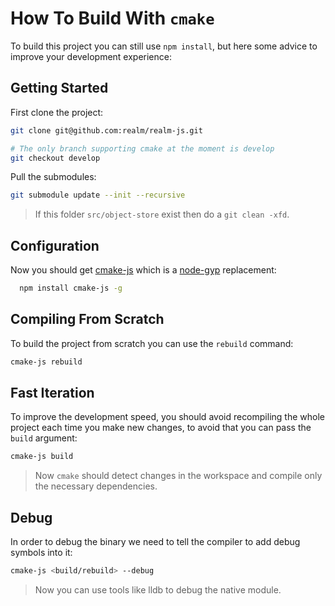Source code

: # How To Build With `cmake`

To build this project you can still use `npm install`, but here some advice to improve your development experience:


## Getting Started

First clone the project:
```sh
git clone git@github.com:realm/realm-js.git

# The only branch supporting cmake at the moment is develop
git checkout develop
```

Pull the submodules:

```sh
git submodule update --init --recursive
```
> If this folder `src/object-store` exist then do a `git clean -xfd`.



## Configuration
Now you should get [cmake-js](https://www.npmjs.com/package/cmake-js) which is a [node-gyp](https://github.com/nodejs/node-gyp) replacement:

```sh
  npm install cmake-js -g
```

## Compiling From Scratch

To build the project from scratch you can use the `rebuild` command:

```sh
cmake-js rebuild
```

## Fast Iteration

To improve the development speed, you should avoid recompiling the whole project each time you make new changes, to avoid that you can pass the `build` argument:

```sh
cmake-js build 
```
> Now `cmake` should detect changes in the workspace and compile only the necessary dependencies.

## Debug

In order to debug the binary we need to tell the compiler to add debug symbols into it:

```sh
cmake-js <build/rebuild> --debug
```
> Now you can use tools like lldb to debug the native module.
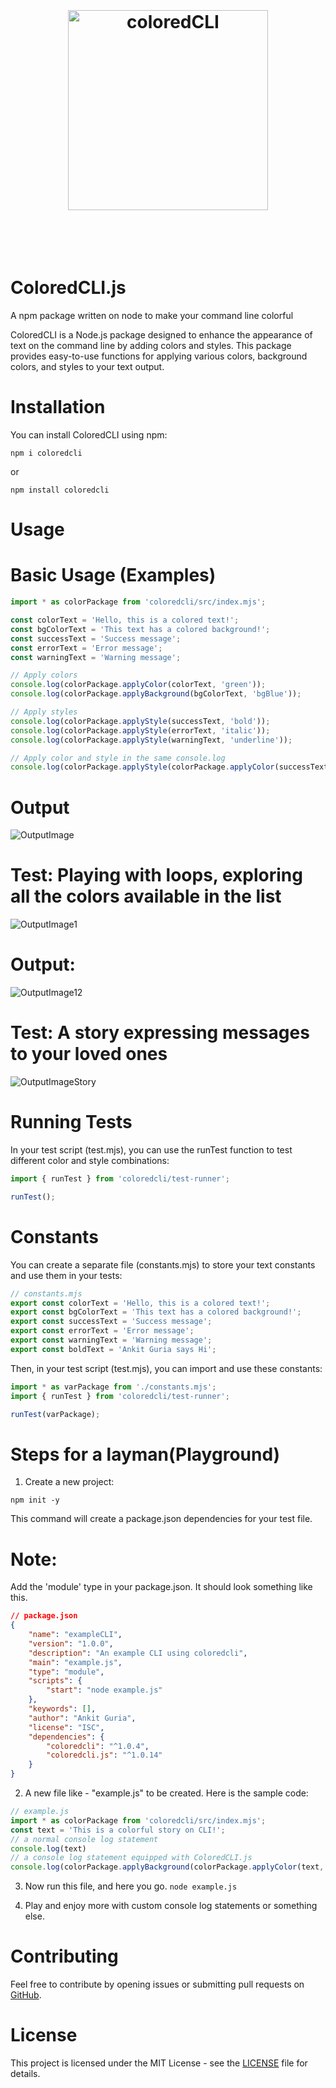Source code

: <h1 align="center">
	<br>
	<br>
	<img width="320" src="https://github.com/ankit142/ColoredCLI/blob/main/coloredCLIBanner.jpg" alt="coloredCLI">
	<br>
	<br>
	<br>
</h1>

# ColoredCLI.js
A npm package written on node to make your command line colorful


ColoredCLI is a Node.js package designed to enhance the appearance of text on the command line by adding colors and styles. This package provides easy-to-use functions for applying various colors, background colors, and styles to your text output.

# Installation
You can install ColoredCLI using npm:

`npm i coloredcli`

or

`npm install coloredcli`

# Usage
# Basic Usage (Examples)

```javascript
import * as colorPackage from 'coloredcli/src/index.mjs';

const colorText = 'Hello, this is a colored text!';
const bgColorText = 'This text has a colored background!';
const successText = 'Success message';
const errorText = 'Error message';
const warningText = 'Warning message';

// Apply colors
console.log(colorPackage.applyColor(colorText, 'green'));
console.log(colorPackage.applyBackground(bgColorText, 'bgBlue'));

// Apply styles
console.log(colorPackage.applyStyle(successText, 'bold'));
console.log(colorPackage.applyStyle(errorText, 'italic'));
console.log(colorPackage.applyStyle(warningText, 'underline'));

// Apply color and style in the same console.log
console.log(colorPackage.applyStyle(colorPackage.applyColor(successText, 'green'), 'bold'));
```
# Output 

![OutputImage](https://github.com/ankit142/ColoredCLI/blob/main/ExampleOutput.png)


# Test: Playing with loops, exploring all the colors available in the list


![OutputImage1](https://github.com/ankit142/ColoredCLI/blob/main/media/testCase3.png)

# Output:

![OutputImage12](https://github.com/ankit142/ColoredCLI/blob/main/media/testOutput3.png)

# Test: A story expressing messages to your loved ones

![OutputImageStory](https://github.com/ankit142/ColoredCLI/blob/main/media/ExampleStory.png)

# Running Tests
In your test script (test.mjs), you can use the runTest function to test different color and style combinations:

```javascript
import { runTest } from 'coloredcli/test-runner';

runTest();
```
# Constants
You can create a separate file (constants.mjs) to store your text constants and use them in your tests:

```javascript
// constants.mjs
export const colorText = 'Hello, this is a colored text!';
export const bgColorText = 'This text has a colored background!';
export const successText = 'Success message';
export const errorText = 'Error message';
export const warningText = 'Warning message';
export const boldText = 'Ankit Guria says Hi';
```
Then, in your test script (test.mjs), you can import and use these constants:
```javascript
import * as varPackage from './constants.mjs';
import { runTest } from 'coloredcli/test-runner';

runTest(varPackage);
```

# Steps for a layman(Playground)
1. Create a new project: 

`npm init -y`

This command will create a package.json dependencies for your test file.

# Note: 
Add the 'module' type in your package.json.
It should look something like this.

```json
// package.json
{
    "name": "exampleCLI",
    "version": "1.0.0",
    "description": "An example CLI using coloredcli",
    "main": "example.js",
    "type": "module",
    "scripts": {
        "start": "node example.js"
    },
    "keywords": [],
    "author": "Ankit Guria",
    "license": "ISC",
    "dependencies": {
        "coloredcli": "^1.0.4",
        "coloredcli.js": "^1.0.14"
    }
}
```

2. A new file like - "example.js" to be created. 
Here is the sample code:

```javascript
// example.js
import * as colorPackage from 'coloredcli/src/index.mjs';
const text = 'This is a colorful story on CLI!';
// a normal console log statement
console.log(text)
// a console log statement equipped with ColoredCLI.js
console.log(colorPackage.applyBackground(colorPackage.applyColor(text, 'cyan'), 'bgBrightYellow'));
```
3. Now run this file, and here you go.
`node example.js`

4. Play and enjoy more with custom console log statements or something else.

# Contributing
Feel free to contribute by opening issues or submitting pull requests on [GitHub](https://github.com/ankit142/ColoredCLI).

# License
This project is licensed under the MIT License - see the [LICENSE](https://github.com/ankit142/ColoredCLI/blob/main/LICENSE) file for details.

● ● ●

_Assignment_: Reply with a number only, showing how many lines of the material contain the word "media".

_Task answer_: 3